— Problem statement —
Going through the data below, find how many lines include the word "Changes", and reply with that number alone.

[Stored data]
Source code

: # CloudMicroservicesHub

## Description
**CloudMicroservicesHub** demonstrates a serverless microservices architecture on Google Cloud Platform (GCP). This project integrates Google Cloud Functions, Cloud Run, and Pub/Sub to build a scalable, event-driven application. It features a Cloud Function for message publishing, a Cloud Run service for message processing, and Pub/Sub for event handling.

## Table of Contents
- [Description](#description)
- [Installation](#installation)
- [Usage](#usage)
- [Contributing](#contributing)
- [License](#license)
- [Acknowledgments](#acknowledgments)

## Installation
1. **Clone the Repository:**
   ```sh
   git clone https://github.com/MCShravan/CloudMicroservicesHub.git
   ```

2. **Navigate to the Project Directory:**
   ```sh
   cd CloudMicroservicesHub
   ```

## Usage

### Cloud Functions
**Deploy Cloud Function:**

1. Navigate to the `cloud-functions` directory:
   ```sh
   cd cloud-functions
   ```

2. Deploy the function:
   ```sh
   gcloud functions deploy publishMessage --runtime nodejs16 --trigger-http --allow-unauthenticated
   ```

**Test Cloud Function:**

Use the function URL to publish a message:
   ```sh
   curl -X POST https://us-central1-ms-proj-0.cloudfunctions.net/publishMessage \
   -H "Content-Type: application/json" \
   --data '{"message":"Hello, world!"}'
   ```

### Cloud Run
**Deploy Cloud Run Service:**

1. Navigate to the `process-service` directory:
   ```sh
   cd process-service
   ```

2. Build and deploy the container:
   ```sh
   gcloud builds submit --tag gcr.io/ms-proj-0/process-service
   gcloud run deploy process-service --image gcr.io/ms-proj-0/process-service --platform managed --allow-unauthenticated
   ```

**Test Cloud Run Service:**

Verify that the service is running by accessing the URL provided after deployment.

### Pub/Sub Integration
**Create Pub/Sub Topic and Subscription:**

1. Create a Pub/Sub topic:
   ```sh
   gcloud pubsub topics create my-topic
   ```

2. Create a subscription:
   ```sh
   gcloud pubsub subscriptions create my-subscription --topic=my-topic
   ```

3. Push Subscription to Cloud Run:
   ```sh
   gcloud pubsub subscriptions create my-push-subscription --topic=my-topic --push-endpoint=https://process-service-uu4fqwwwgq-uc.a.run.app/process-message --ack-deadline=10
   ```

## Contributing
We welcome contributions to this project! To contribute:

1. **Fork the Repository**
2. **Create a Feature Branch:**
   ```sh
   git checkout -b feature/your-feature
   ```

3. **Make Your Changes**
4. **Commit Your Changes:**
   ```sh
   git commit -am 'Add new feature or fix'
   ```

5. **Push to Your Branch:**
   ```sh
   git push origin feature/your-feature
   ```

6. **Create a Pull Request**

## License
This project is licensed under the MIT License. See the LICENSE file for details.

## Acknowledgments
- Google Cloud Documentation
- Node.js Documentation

— Result —
2